> **Problem requirements**:
Search each line of the data for the word "أنطون"; copy every line where it is found.

START Record excerpts

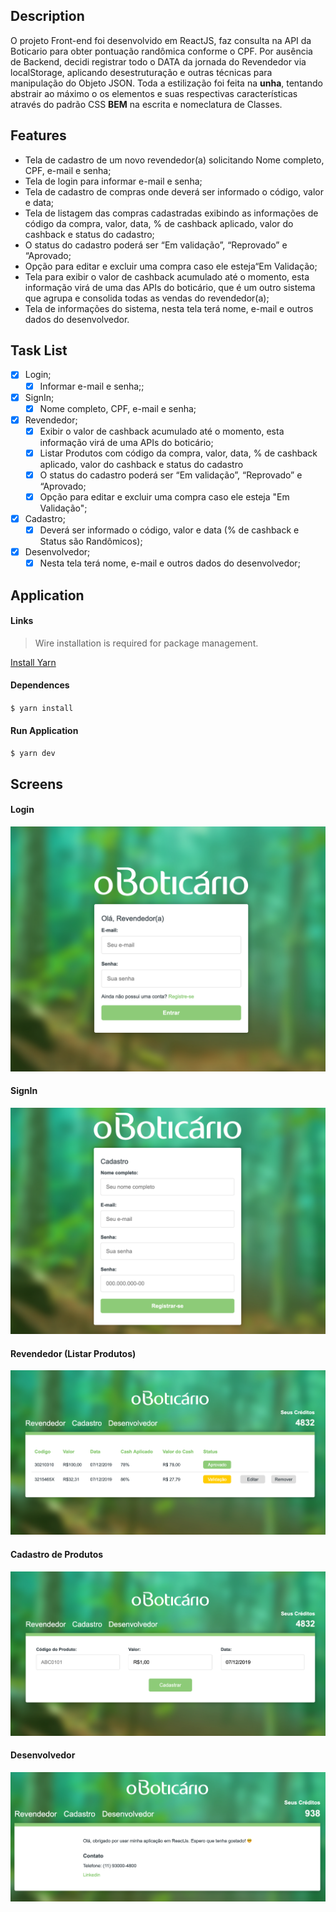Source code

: ## Description
O projeto Front-end foi desenvolvido em ReactJS, faz consulta na API da Boticario para obter pontuação randômica conforme o CPF. Por ausência de Backend, decidi registrar todo o DATA da jornada do Revendedor via localStorage, aplicando desestruturação e outras técnicas para manipulação do Objeto JSON. Toda a estilização foi feita na __unha__, tentando abstrair ao máximo o os elementos e suas respectivas características através do padrão CSS __BEM__ na escrita e nomeclatura de Classes.

## Features
- Tela de cadastro de um novo revendedor(a) solicitando Nome completo, CPF, e-mail e senha;
- Tela de login para informar e-mail e senha;
- Tela de cadastro de compras onde deverá ser informado o código, valor e data;
- Tela de listagem das compras cadastradas exibindo as informações de código da compra, valor, data, % de cashback aplicado, valor do cashback e status do cadastro;
- O status do cadastro poderá ser “Em validação”, “Reprovado” e “Aprovado;
- Opção para editar e excluir uma compra caso ele esteja“Em Validação;
- Tela para exibir o valor de cashback acumulado até o momento, esta informação virá de uma das APIs do boticário, que é um outro sistema que agrupa e consolida todas as vendas do revendedor(a);
- Tela de informações do sistema, nesta tela terá nome, e-mail e outros dados do desenvolvedor.

## Task List

- [x] Login;
	- [x] Informar e-mail e senha;;
- [x] SignIn;
	- [x] Nome completo, CPF, e-mail e senha;
- [x] Revendedor;
	- [x] Exibir o valor de cashback acumulado até o momento, esta informação virá de uma APIs do boticário;
	- [x] Listar Produtos com código da compra, valor, data, % de cashback aplicado, valor do cashback e status do cadastro
	- [x] O status do cadastro poderá ser “Em validação”, “Reprovado” e “Aprovado;
	- [x] Opção para editar e excluir uma compra caso ele esteja "Em Validação";
- [x] Cadastro;
	- [x] Deverá ser informado o código, valor e data (% de cashback e Status são Randômicos);
- [x] Desenvolvedor;
 	- [x] Nesta tela terá nome, e-mail e outros dados do desenvolvedor;

## Application

#### Links

> Wire installation is required for package management.

[Install Yarn](https://yarnpkg.com/lang/en/)

#### Dependences
`$ yarn install`

#### Run Application
`$ yarn dev`

## Screens

#### Login

[![](screens/area_login.png)](screens/area_login.png)

#### SignIn

[![](screens/area_signin.png)](screens/area_signin.png)

#### Revendedor (Listar Produtos)

[![](screens/area_produtos.png)](screens/area_produtos.png)

#### Cadastro de Produtos

[![](screens/area_cadastro.png)](screens/area_cadastro.png)

#### Desenvolvedor

[![](screens/area_desenvolvedor.png)](screens/area_desenvolvedor.png)
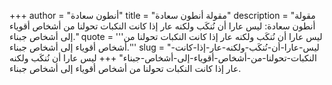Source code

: +++
author = "أنطون سعادة"
title = "مقولة أنطون سعادة"
description = "مقولة أنطون سعادة: ليس عارا أن نُنكَب ولكنه عار إذا كانت النكبات تحولنا من أشخاص أقوياء إلى أشخاص جبناء."
quote = '''ليس عارا أن نُنكَب ولكنه عار إذا كانت النكبات تحولنا من أشخاص أقوياء إلى أشخاص جبناء.''' 
slug = "ليس-عارا-أن-نُنكَب-ولكنه-عار-إذا-كانت-النكبات-تحولنا-من-أشخاص-أقوياء-إلى-أشخاص-جبناء"
+++
ليس عارا أن نُنكَب ولكنه عار إذا كانت النكبات تحولنا من أشخاص أقوياء إلى أشخاص جبناء.
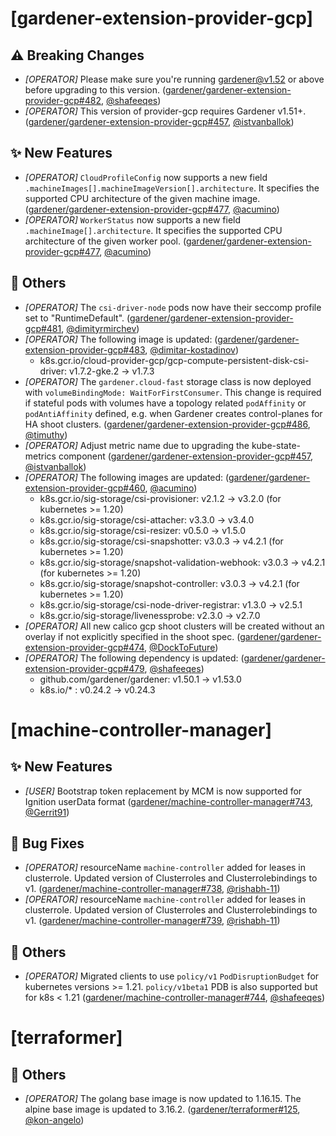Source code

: # [gardener-extension-provider-gcp]
## ⚠️ Breaking Changes
* *[OPERATOR]* Please make sure you're running gardener@v1.52 or above before upgrading to this version. ([gardener/gardener-extension-provider-gcp#482](https://github.com/gardener/gardener-extension-provider-gcp/pull/482), [@shafeeqes](https://github.com/shafeeqes))
* *[OPERATOR]* This version of provider-gcp requires Gardener v1.51+. ([gardener/gardener-extension-provider-gcp#457](https://github.com/gardener/gardener-extension-provider-gcp/pull/457), [@istvanballok](https://github.com/istvanballok))
## ✨ New Features
* *[OPERATOR]* `CloudProfileConfig` now supports a new field `.machineImages[].machineImageVersion[].architecture`. It specifies the supported CPU architecture of the given machine image. ([gardener/gardener-extension-provider-gcp#477](https://github.com/gardener/gardener-extension-provider-gcp/pull/477), [@acumino](https://github.com/acumino))
* *[OPERATOR]* `WorkerStatus` now supports a new field `.machineImage[].architecture`. It specifies the supported CPU architecture of the given worker pool. ([gardener/gardener-extension-provider-gcp#477](https://github.com/gardener/gardener-extension-provider-gcp/pull/477), [@acumino](https://github.com/acumino))
## 🏃 Others
* *[OPERATOR]* The `csi-driver-node` pods now have their seccomp profile set to "RuntimeDefault". ([gardener/gardener-extension-provider-gcp#481](https://github.com/gardener/gardener-extension-provider-gcp/pull/481), [@dimityrmirchev](https://github.com/dimityrmirchev))
* *[OPERATOR]* The following image is updated: ([gardener/gardener-extension-provider-gcp#483](https://github.com/gardener/gardener-extension-provider-gcp/pull/483), [@dimitar-kostadinov](https://github.com/dimitar-kostadinov))
  * k8s.gcr.io/cloud-provider-gcp/gcp-compute-persistent-disk-csi-driver: v1.7.2-gke.2 -> v1.7.3
* *[OPERATOR]* The `gardener.cloud-fast` storage class is now deployed with `volumeBindingMode: WaitForFirstConsumer`. This change is required if stateful pods with volumes have a topology related `podAffinity` or `podAntiAffinity` defined, e.g. when Gardener creates control-planes for HA shoot clusters. ([gardener/gardener-extension-provider-gcp#486](https://github.com/gardener/gardener-extension-provider-gcp/pull/486), [@timuthy](https://github.com/timuthy))
* *[OPERATOR]* Adjust metric name due to upgrading the kube-state-metrics component ([gardener/gardener-extension-provider-gcp#457](https://github.com/gardener/gardener-extension-provider-gcp/pull/457), [@istvanballok](https://github.com/istvanballok))
* *[OPERATOR]* The following images are updated: ([gardener/gardener-extension-provider-gcp#460](https://github.com/gardener/gardener-extension-provider-gcp/pull/460), [@acumino](https://github.com/acumino))
  * k8s.gcr.io/sig-storage/csi-provisioner: v2.1.2 -> v3.2.0 (for kubernetes >= 1.20)
  * k8s.gcr.io/sig-storage/csi-attacher: v3.3.0 -> v3.4.0
  * k8s.gcr.io/sig-storage/csi-resizer: v0.5.0 -> v1.5.0
  * k8s.gcr.io/sig-storage/csi-snapshotter: v3.0.3 -> v4.2.1 (for kubernetes >= 1.20)
  * k8s.gcr.io/sig-storage/snapshot-validation-webhook: v3.0.3 -> v4.2.1 (for kubernetes >= 1.20)
  * k8s.gcr.io/sig-storage/snapshot-controller: v3.0.3 -> v4.2.1 (for kubernetes >= 1.20)
  * k8s.gcr.io/sig-storage/csi-node-driver-registrar: v1.3.0 -> v2.5.1
  * k8s.gcr.io/sig-storage/livenessprobe: v2.3.0 -> v2.7.0
* *[OPERATOR]* All new calico gcp shoot clusters will be created without an overlay if not explicitly specified in the shoot spec. ([gardener/gardener-extension-provider-gcp#474](https://github.com/gardener/gardener-extension-provider-gcp/pull/474), [@DockToFuture](https://github.com/DockToFuture))
* *[OPERATOR]* The following dependency is updated: ([gardener/gardener-extension-provider-gcp#479](https://github.com/gardener/gardener-extension-provider-gcp/pull/479), [@shafeeqes](https://github.com/shafeeqes))
  * github.com/gardener/gardener: v1.50.1 -> v1.53.0
  * k8s.io/* : v0.24.2 -> v0.24.3
# [machine-controller-manager]
## ✨ New Features
* *[USER]* Bootstrap token replacement by MCM is now supported for Ignition userData format ([gardener/machine-controller-manager#743](https://github.com/gardener/machine-controller-manager/pull/743), [@Gerrit91](https://github.com/Gerrit91))
## 🐛 Bug Fixes
* *[OPERATOR]* resourceName `machine-controller` added for leases in clusterrole. Updated version of Clusterroles and Clusterrolebindings to v1. ([gardener/machine-controller-manager#738](https://github.com/gardener/machine-controller-manager/pull/738), [@rishabh-11](https://github.com/rishabh-11))
* *[OPERATOR]* resourceName `machine-controller` added for leases in clusterrole. Updated version of Clusterroles and Clusterrolebindings to v1. ([gardener/machine-controller-manager#739](https://github.com/gardener/machine-controller-manager/pull/739), [@rishabh-11](https://github.com/rishabh-11))
## 🏃 Others
* *[OPERATOR]* Migrated clients to use `policy/v1` `PodDisruptionBudget` for kubernetes versions >= 1.21. `policy/v1beta1` PDB is also supported but for k8s < 1.21 ([gardener/machine-controller-manager#744](https://github.com/gardener/machine-controller-manager/pull/744), [@shafeeqes](https://github.com/shafeeqes))
# [terraformer]
## 🏃 Others
* *[OPERATOR]* The golang base image is now updated to 1.16.15. The alpine base image is updated to 3.16.2. ([gardener/terraformer#125](https://github.com/gardener/terraformer/pull/125), [@kon-angelo](https://github.com/kon-angelo))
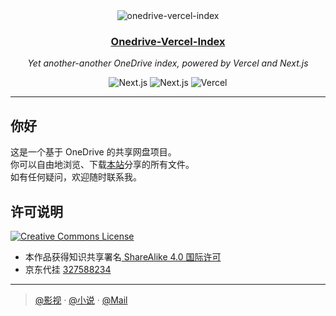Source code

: <div align="center">
  <img src="https://s3.bmp.ovh/imgs/2022/04/04/772b3f318251c0f6.jpg" alt="onedrive-vercel-index" />
  <h3><a href="/">Onedrive-Vercel-Index</a></h3>
  <p><em>Yet another-another OneDrive index, powered by Vercel and Next.js</em></p>

  <img style="display: inline-block;" src="https://img.shields.io/badge/OneDrive-2C68C3?style=flat&logo=microsoft-onedrive&logoColor=white" alt="Next.js" />
  <img style="display: inline-block;" src="https://img.shields.io/badge/Next.js-black?style=flat&logo=next.js&logoColor=white" alt="Next.js" />
  <img style="display: inline-block;" src="https://img.shields.io/badge/Vercel-black?style=flat&logo=Vercel&logoColor=white" alt="Vercel" />

</div>

---

## 你好

这是一个基于 OneDrive 的共享网盘项目。
<br>
你可以自由地浏览、下载[本站](https://www.yiyun.ml)分享的所有文件。
<br>
如有任何疑问，欢迎随时联系我。



## 许可说明

<a rel="license" href="http://creativecommons.org/licenses/by-sa/4.0/"><img alt="Creative Commons License" style="border-width:0" src="https://i.creativecommons.org/l/by-sa/4.0/88x31.png" /></a>

- 本作品获得知识共享署名[ ShareAlike 4.0 国际许可](http://creativecommons.org/licenses/by-sa/4.0/)
- 京东代挂 [327588234](https://jq.qq.com/?_wv=1027&k=61NSLU8V)

---

> [@影视](https://www.yiyun.ml) · [@小说](https://www.freeysb.ml) · [@Mail](mailto:1@zxji.top) 
> 
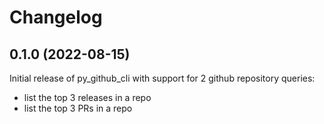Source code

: Changelog
=========


0.1.0 (2022-08-15)
------------------
Initial release of py_github_cli with support for 2 github repository queries:
- list the top 3 releases in a repo
- list the top 3 PRs in a repo
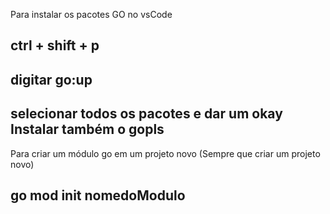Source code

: Para instalar os pacotes GO no vsCode

## ctrl + shift + p

## digitar go:up

## selecionar todos os pacotes e dar um okay Instalar também o gopls

Para criar um módulo go em um projeto novo (Sempre que criar um projeto novo)

## go mod init nomedoModulo
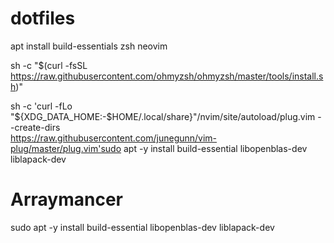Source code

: # dotfiles

apt install build-essentials zsh neovim


sh -c "$(curl -fsSL https://raw.githubusercontent.com/ohmyzsh/ohmyzsh/master/tools/install.sh)"



sh -c 'curl -fLo "${XDG_DATA_HOME:-$HOME/.local/share}"/nvim/site/autoload/plug.vim --create-dirs \
       https://raw.githubusercontent.com/junegunn/vim-plug/master/plug.vim'sudo apt -y install build-essential libopenblas-dev liblapack-dev


# Arraymancer
sudo apt -y install build-essential libopenblas-dev liblapack-dev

END Record excerpts

> **Answer to the exercise**:
author = "أنطون سعادة"
title = "مقولة أنطون سعادة"
description = "مقولة أنطون سعادة: ليس عارا أن نُنكَب ولكنه عار إذا كانت النكبات تحولنا من أشخاص أقوياء إلى أشخاص جبناء."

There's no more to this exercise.